> _RECORDED DATA_:

:::

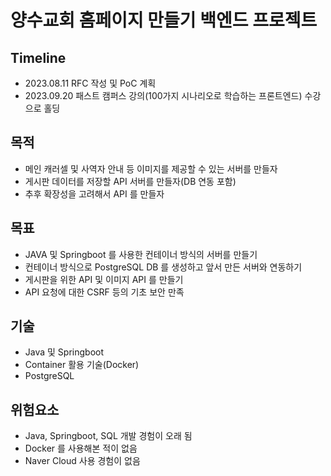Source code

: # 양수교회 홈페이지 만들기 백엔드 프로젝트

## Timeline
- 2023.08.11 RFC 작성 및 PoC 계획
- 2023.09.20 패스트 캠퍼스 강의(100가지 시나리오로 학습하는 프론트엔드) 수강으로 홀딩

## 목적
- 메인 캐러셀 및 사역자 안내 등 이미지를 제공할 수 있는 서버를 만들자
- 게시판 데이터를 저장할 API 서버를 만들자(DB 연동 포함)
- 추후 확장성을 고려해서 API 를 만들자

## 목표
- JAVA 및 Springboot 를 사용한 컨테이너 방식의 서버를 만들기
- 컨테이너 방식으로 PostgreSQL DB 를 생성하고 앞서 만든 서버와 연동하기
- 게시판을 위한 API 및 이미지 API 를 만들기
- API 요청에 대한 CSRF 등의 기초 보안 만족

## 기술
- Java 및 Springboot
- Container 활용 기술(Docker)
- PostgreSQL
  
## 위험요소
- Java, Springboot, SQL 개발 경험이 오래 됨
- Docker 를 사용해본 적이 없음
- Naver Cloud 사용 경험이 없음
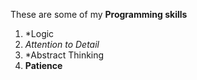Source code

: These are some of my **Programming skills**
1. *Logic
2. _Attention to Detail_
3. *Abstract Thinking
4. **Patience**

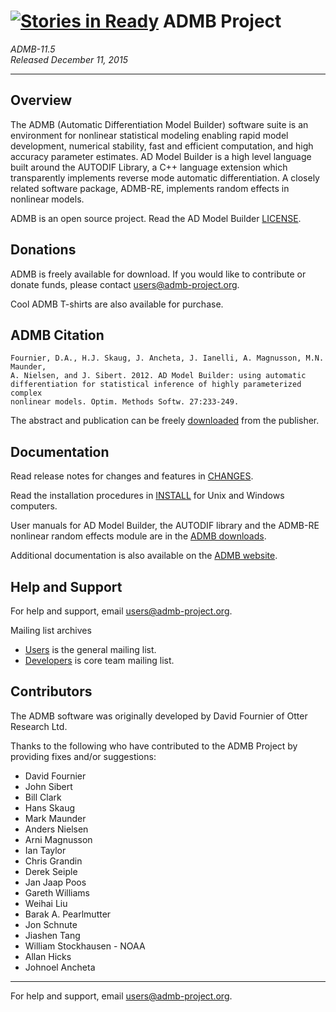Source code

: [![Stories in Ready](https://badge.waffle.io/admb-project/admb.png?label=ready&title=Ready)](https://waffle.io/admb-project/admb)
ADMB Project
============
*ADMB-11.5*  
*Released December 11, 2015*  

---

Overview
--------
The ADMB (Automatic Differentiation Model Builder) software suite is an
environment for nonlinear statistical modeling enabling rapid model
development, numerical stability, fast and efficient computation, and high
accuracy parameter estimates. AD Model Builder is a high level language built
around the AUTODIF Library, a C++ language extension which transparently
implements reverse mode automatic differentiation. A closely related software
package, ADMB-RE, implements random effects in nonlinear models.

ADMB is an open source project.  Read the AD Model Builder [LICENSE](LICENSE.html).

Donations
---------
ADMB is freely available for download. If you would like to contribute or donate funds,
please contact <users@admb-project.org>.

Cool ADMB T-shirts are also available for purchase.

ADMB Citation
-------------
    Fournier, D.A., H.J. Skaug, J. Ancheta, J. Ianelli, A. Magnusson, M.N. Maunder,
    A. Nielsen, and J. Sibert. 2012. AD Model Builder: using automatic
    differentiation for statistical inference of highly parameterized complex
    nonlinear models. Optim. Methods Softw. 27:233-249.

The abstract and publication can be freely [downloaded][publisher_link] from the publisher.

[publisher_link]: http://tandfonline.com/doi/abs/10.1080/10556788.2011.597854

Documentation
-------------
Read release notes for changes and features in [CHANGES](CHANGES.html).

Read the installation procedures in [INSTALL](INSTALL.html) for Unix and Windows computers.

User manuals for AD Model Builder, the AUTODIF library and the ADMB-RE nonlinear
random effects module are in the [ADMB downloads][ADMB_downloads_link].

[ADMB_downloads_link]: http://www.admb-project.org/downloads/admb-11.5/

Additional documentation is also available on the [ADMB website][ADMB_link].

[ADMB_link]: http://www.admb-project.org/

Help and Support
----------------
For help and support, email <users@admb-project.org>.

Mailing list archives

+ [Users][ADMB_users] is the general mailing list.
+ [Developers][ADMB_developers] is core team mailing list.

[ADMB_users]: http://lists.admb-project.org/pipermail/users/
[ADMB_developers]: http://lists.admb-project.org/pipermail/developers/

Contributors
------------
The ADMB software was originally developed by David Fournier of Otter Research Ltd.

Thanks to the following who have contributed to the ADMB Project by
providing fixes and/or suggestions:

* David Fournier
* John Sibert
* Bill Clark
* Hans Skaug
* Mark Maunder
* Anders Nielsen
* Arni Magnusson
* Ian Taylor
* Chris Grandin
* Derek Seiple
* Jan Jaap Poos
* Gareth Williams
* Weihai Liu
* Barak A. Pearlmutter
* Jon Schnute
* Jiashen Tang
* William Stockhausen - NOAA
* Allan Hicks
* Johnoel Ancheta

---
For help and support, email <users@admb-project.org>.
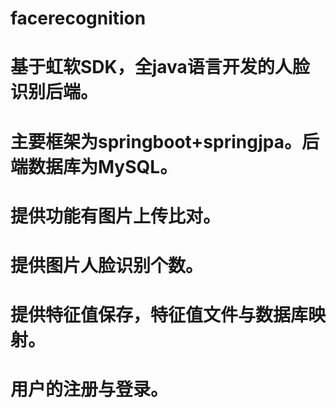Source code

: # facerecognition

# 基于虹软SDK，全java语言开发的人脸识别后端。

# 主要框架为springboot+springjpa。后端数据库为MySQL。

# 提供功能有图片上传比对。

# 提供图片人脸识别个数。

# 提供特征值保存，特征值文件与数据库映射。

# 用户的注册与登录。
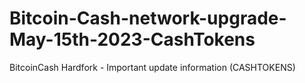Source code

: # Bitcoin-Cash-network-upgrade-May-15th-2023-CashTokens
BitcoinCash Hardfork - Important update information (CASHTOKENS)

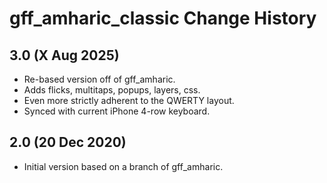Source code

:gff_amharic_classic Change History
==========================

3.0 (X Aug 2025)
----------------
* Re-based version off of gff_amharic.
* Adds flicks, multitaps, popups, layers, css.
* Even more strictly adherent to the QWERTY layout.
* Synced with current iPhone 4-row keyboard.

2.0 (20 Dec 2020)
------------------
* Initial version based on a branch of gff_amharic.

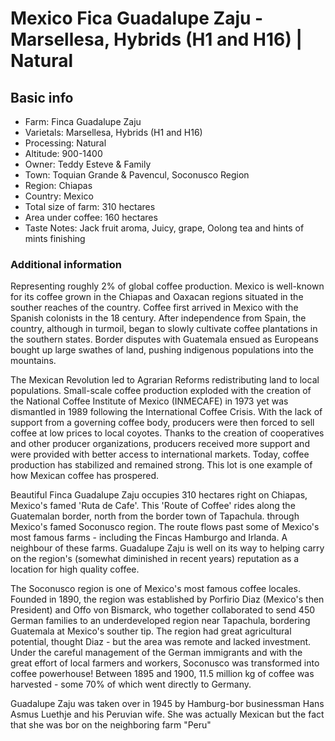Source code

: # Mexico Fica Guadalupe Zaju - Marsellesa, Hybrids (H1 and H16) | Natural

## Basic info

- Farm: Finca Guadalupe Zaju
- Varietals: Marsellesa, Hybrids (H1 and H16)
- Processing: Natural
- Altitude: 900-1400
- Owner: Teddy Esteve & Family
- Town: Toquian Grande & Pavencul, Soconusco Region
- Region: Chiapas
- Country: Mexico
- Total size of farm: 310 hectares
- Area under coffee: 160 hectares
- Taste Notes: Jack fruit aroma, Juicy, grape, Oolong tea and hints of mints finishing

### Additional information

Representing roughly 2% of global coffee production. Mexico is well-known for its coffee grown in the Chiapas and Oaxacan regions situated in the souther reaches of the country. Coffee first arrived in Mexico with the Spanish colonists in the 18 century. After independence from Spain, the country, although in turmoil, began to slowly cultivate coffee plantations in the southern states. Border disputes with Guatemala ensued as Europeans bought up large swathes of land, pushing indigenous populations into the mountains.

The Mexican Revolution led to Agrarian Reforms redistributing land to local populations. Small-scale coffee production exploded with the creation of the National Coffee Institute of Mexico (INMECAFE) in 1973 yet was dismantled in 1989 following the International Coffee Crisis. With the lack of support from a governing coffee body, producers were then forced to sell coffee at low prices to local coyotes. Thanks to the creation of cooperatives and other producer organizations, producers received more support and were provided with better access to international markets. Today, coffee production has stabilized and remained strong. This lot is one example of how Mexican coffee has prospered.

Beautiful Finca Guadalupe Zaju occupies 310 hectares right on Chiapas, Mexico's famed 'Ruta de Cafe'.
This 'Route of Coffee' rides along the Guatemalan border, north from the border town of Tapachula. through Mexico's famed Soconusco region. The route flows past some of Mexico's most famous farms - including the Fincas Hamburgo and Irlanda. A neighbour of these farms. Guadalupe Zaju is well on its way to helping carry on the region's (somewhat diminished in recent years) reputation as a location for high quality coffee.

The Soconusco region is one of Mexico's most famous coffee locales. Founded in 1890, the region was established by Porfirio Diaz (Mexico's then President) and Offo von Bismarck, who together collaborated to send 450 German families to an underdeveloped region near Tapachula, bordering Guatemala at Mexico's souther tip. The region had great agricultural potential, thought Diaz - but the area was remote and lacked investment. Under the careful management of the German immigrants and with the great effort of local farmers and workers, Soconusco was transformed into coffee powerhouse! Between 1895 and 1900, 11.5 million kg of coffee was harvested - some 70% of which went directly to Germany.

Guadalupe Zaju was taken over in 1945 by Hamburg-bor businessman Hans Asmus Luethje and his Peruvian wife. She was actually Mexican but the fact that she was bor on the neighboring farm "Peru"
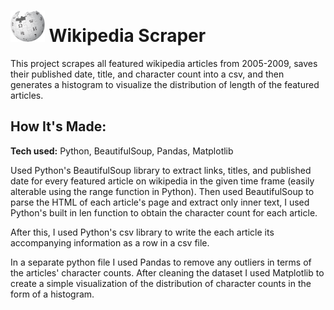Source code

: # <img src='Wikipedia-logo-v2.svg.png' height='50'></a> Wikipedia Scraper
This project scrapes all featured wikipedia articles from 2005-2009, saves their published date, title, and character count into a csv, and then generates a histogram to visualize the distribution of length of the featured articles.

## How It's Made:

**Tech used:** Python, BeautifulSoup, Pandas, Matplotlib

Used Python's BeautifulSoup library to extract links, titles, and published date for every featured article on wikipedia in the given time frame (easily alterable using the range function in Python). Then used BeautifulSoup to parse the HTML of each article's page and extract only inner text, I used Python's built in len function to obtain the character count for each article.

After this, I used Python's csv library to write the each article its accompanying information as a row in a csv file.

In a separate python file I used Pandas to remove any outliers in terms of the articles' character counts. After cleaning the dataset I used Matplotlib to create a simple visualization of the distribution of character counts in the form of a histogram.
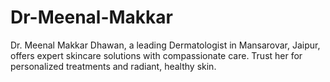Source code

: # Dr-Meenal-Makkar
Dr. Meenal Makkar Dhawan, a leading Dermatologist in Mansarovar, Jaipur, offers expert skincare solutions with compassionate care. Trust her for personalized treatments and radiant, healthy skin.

:::

> _TASK PROMPT_: Lines with "models": return each one from the data above.

> _TASK SOLUTION_:
package, ADMB-RE, implements random effects in nonlinear models.
    nonlinear models. Optim. Methods Softw. 27:233-249.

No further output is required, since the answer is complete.